_WHAT IS NEEDED:_ Reproduce exactly the lines of this material that begin at the line with "Como dito antes, os" and end at the line with "在进行任务划分前，需要对SD", both included. Omit the pictures and everything else.

----- EXTRACTED DATA

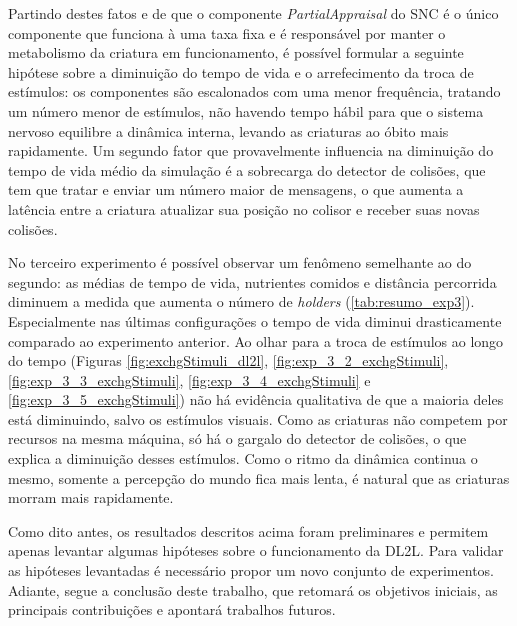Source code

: Partindo destes fatos e de que o componente \textit{PartialAppraisal} do SNC é o único componente que funciona à uma taxa fixa e é responsável por manter o metabolismo da criatura em funcionamento, é possível formular a seguinte hipótese sobre a diminuição do tempo de vida e o arrefecimento da troca de estímulos: os componentes são escalonados com uma menor frequência, tratando um número menor de estímulos, não havendo tempo hábil para que o sistema nervoso equilibre a dinâmica interna, levando as criaturas ao óbito mais rapidamente. Um segundo fator que provavelmente influencia na diminuição do tempo de vida médio da simulação é a sobrecarga do detector de colisões, que tem que tratar e enviar um número maior de mensagens, o que aumenta a latência entre a criatura atualizar sua posição no colisor e receber suas novas colisões.

No terceiro experimento é possível observar um fenômeno semelhante ao do segundo: as médias de tempo de vida, nutrientes comidos e distância percorrida diminuem a medida que aumenta o número de \textit{holders} (\autoref{tab:resumo_exp3}). Especialmente nas últimas configurações o tempo de vida diminui drasticamente comparado ao experimento anterior. Ao olhar para a troca de estímulos ao longo do tempo (Figuras \ref{fig:exchgStimuli_dl2l}, \ref{fig:exp_3_2_exchgStimuli}, \ref{fig:exp_3_3_exchgStimuli}, \ref{fig:exp_3_4_exchgStimuli} e \ref{fig:exp_3_5_exchgStimuli}) não há evidência qualitativa de que a maioria deles está diminuindo, salvo os estímulos visuais. Como as criaturas não competem por recursos na mesma máquina, só há o gargalo do detector de colisões, o que explica a diminuição desses estímulos. Como o ritmo da dinâmica continua o mesmo, somente a percepção do mundo fica mais lenta, é natural que as criaturas morram mais rapidamente.

Como dito antes, os resultados descritos acima foram preliminares e permitem apenas levantar algumas hipóteses sobre o funcionamento da DL2L. Para validar as hipóteses levantadas é necessário propor um novo conjunto de experimentos. Adiante, segue a conclusão deste trabalho, que retomará os objetivos iniciais, as principais contribuições e apontará trabalhos futuros.

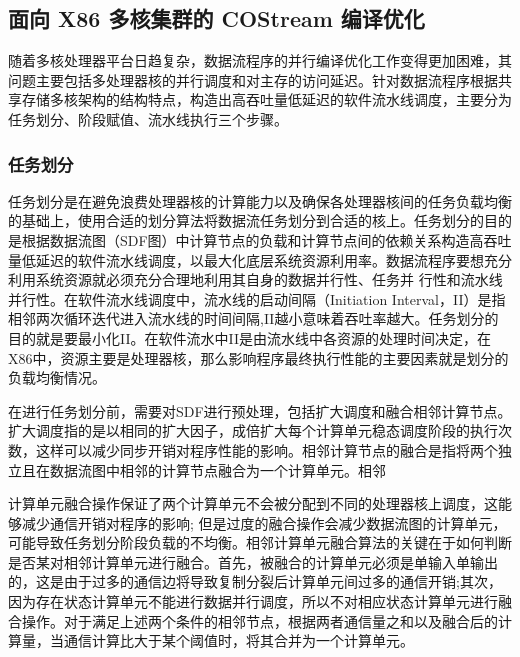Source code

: \subsection{面向 X86 多核集群的 COStream 编译优化} \label{section:x86}

随着多核处理器平台日趋复杂，数据流程序的并行编译优化工作变得更加困难，其问题主要包括多处理器核的并行调度和对主存的访问延迟。针对数据流程序根据共享存储多核架构的结构特点，构造出高吞吐量低延迟的软件流水线调度，主要分为任务划分、阶段赋值、流水线执行三个步骤。

\subsubsection{任务划分}

任务划分是在避免浪费处理器核的计算能力以及确保各处理器核间的任务负载均衡的基础上，使用合适的划分算法将数据流任务划分到合适的核上。任务划分的目的是根据数据流图（SDF图）中计算节点的负载和计算节点间的依赖关系构造高吞吐量低延迟的软件流水线调度，以最大化底层系统资源利用率。数据流程序要想充分利用系统资源就必须充分合理地利用其自身的数据并行性、任务并 行性和流水线并行性。在软件流水线调度中，流水线的启动间隔（Initiation Interval，II）是指相邻两次循环迭代进入流水线的时间间隔,II越小意味着吞吐率越大。任务划分的目的就是要最小化II。在软件流水中II是由流水线中各资源的处理时间决定，在X86中，资源主要是处理器核，那么影响程序最终执行性能的主要因素就是划分的负载均衡情况。

在进行任务划分前，需要对SDF进行预处理，包括扩大调度和融合相邻计算节点。扩大调度指的是以相同的扩大因子，成倍扩大每个计算单元稳态调度阶段的执行次数，这样可以减少同步开销对程序性能的影响。相邻计算节点的融合是指将两个独立且在数据流图中相邻的计算节点融合为一个计算单元。相邻

计算单元融合操作保证了两个计算单元不会被分配到不同的处理器核上调度，这能够减少通信开销对程序的影响; 但是过度的融合操作会减少数据流图的计算单元，可能导致任务划分阶段负载的不均衡。相邻计算单元融合算法的关键在于如何判断是否某对相邻计算单元进行融合。首先，被融合的计算单元必须是单输入单输出的，这是由于过多的通信边将导致复制分裂后计算单元间过多的通信开销;其次，因为存在状态计算单元不能进行数据并行调度，所以不对相应状态计算单元进行融合操作。对于满足上述两个条件的相邻节点，根据两者通信量之和以及融合后的计算量，当通信计算比大于某个阈值时，将其合并为一个计算单元。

----------

_EXERCISE OUTPUT:_
Como dito antes, os resultados descritos acima foram preliminares e permitem apenas levantar algumas hipóteses sobre o funcionamento da DL2L. Para validar as hipóteses levantadas é necessário propor um novo conjunto de experimentos. Adiante, segue a conclusão deste trabalho, que retomará os objetivos iniciais, as principais contribuições e apontará trabalhos futuros.

Source code

: \subsection{面向 X86 多核集群的 COStream 编译优化} \label{section:x86}

随着多核处理器平台日趋复杂，数据流程序的并行编译优化工作变得更加困难，其问题主要包括多处理器核的并行调度和对主存的访问延迟。针对数据流程序根据共享存储多核架构的结构特点，构造出高吞吐量低延迟的软件流水线调度，主要分为任务划分、阶段赋值、流水线执行三个步骤。

\subsubsection{任务划分}

任务划分是在避免浪费处理器核的计算能力以及确保各处理器核间的任务负载均衡的基础上，使用合适的划分算法将数据流任务划分到合适的核上。任务划分的目的是根据数据流图（SDF图）中计算节点的负载和计算节点间的依赖关系构造高吞吐量低延迟的软件流水线调度，以最大化底层系统资源利用率。数据流程序要想充分利用系统资源就必须充分合理地利用其自身的数据并行性、任务并 行性和流水线并行性。在软件流水线调度中，流水线的启动间隔（Initiation Interval，II）是指相邻两次循环迭代进入流水线的时间间隔,II越小意味着吞吐率越大。任务划分的目的就是要最小化II。在软件流水中II是由流水线中各资源的处理时间决定，在X86中，资源主要是处理器核，那么影响程序最终执行性能的主要因素就是划分的负载均衡情况。

在进行任务划分前，需要对SDF进行预处理，包括扩大调度和融合相邻计算节点。扩大调度指的是以相同的扩大因子，成倍扩大每个计算单元稳态调度阶段的执行次数，这样可以减少同步开销对程序性能的影响。相邻计算节点的融合是指将两个独立且在数据流图中相邻的计算节点融合为一个计算单元。相邻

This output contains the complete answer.